**What you have to do**
Restate the listing exactly and in full.

**Record extracts**
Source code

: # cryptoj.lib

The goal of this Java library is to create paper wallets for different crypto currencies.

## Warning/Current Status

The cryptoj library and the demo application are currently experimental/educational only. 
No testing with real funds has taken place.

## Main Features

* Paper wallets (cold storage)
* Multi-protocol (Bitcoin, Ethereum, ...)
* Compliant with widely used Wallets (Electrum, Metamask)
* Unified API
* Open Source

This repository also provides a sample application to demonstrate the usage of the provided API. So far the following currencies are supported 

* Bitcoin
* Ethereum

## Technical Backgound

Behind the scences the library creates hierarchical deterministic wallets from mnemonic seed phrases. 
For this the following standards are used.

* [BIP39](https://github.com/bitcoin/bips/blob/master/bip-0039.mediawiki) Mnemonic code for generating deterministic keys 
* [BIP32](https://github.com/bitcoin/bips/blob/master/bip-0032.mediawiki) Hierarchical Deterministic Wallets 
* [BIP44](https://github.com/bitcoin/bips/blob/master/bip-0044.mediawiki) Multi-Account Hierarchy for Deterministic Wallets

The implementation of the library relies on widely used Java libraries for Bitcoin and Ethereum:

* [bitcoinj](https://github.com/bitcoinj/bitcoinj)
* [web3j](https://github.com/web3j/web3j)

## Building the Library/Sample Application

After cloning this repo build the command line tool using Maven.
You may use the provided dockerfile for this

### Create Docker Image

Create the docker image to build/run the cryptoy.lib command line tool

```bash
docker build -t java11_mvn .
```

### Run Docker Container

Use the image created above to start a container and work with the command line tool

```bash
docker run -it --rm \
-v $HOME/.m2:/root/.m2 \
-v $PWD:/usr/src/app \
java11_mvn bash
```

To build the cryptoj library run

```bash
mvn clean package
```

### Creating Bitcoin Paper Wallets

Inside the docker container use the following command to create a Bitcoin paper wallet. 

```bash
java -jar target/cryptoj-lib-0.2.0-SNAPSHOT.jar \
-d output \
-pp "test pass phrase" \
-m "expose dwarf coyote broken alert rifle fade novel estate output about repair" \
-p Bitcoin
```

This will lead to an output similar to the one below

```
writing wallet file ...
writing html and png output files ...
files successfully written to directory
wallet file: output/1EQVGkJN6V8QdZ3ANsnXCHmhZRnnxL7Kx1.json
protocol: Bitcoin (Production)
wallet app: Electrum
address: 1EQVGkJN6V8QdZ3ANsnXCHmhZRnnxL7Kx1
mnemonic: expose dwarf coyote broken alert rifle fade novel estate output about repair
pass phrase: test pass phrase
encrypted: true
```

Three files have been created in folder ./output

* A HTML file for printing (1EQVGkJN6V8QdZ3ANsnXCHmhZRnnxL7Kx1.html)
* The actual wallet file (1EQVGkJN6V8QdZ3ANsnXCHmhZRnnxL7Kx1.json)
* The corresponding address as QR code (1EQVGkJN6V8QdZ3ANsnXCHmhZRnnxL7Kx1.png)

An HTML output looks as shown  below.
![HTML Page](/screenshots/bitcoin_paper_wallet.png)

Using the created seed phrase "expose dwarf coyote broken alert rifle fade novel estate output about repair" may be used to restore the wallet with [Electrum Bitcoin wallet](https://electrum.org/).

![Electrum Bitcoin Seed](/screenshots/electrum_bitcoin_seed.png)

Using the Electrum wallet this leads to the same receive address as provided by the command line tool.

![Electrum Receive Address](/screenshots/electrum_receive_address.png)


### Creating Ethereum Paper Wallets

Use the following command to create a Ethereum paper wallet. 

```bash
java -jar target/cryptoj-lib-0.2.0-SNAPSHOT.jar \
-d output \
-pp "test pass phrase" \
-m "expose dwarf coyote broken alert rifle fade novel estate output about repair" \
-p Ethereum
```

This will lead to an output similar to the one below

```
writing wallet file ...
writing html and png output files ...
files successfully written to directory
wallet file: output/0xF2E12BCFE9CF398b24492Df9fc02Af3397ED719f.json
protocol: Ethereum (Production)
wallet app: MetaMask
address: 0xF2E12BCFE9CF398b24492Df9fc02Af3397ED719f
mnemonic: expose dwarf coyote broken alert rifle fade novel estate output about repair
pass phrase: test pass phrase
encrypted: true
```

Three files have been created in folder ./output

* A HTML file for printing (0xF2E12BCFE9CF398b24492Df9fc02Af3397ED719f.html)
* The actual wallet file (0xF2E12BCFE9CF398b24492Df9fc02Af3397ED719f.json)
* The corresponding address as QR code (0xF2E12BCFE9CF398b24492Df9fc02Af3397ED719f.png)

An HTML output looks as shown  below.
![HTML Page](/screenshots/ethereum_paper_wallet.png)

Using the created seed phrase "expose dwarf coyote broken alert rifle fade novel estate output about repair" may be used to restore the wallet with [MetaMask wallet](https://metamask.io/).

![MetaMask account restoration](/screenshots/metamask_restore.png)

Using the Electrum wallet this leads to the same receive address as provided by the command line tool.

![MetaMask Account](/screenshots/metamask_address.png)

**Exercise response**
Source code

: # cryptoj.lib

The goal of this Java library is to create paper wallets for different crypto currencies.

## Warning/Current Status

The cryptoj library and the demo application are currently experimental/educational only. 
No testing with real funds has taken place.

## Main Features

* Paper wallets (cold storage)
* Multi-protocol (Bitcoin, Ethereum, ...)
* Compliant with widely used Wallets (Electrum, Metamask)
* Unified API
* Open Source

This repository also provides a sample application to demonstrate the usage of the provided API. So far the following currencies are supported 

* Bitcoin
* Ethereum

## Technical Backgound

Behind the scences the library creates hierarchical deterministic wallets from mnemonic seed phrases. 
For this the following standards are used.

* [BIP39](https://github.com/bitcoin/bips/blob/master/bip-0039.mediawiki) Mnemonic code for generating deterministic keys 
* [BIP32](https://github.com/bitcoin/bips/blob/master/bip-0032.mediawiki) Hierarchical Deterministic Wallets 
* [BIP44](https://github.com/bitcoin/bips/blob/master/bip-0044.mediawiki) Multi-Account Hierarchy for Deterministic Wallets

The implementation of the library relies on widely used Java libraries for Bitcoin and Ethereum:

* [bitcoinj](https://github.com/bitcoinj/bitcoinj)
* [web3j](https://github.com/web3j/web3j)

## Building the Library/Sample Application

After cloning this repo build the command line tool using Maven.
You may use the provided dockerfile for this

### Create Docker Image

Create the docker image to build/run the cryptoy.lib command line tool

```bash
docker build -t java11_mvn .
```

### Run Docker Container

Use the image created above to start a container and work with the command line tool

```bash
docker run -it --rm \
-v $HOME/.m2:/root/.m2 \
-v $PWD:/usr/src/app \
java11_mvn bash
```

To build the cryptoj library run

```bash
mvn clean package
```

### Creating Bitcoin Paper Wallets

Inside the docker container use the following command to create a Bitcoin paper wallet. 

```bash
java -jar target/cryptoj-lib-0.2.0-SNAPSHOT.jar \
-d output \
-pp "test pass phrase" \
-m "expose dwarf coyote broken alert rifle fade novel estate output about repair" \
-p Bitcoin
```

This will lead to an output similar to the one below

```
writing wallet file ...
writing html and png output files ...
files successfully written to directory
wallet file: output/1EQVGkJN6V8QdZ3ANsnXCHmhZRnnxL7Kx1.json
protocol: Bitcoin (Production)
wallet app: Electrum
address: 1EQVGkJN6V8QdZ3ANsnXCHmhZRnnxL7Kx1
mnemonic: expose dwarf coyote broken alert rifle fade novel estate output about repair
pass phrase: test pass phrase
encrypted: true
```

Three files have been created in folder ./output

* A HTML file for printing (1EQVGkJN6V8QdZ3ANsnXCHmhZRnnxL7Kx1.html)
* The actual wallet file (1EQVGkJN6V8QdZ3ANsnXCHmhZRnnxL7Kx1.json)
* The corresponding address as QR code (1EQVGkJN6V8QdZ3ANsnXCHmhZRnnxL7Kx1.png)

An HTML output looks as shown  below.
![HTML Page](/screenshots/bitcoin_paper_wallet.png)

Using the created seed phrase "expose dwarf coyote broken alert rifle fade novel estate output about repair" may be used to restore the wallet with [Electrum Bitcoin wallet](https://electrum.org/).

![Electrum Bitcoin Seed](/screenshots/electrum_bitcoin_seed.png)

Using the Electrum wallet this leads to the same receive address as provided by the command line tool.

![Electrum Receive Address](/screenshots/electrum_receive_address.png)


### Creating Ethereum Paper Wallets

Use the following command to create a Ethereum paper wallet. 

```bash
java -jar target/cryptoj-lib-0.2.0-SNAPSHOT.jar \
-d output \
-pp "test pass phrase" \
-m "expose dwarf coyote broken alert rifle fade novel estate output about repair" \
-p Ethereum
```

This will lead to an output similar to the one below

```
writing wallet file ...
writing html and png output files ...
files successfully written to directory
wallet file: output/0xF2E12BCFE9CF398b24492Df9fc02Af3397ED719f.json
protocol: Ethereum (Production)
wallet app: MetaMask
address: 0xF2E12BCFE9CF398b24492Df9fc02Af3397ED719f
mnemonic: expose dwarf coyote broken alert rifle fade novel estate output about repair
pass phrase: test pass phrase
encrypted: true
```

Three files have been created in folder ./output

* A HTML file for printing (0xF2E12BCFE9CF398b24492Df9fc02Af3397ED719f.html)
* The actual wallet file (0xF2E12BCFE9CF398b24492Df9fc02Af3397ED719f.json)
* The corresponding address as QR code (0xF2E12BCFE9CF398b24492Df9fc02Af3397ED719f.png)

An HTML output looks as shown  below.
![HTML Page](/screenshots/ethereum_paper_wallet.png)

Using the created seed phrase "expose dwarf coyote broken alert rifle fade novel estate output about repair" may be used to restore the wallet with [MetaMask wallet](https://metamask.io/).

![MetaMask account restoration](/screenshots/metamask_restore.png)

Using the Electrum wallet this leads to the same receive address as provided by the command line tool.

![MetaMask Account](/screenshots/metamask_address.png)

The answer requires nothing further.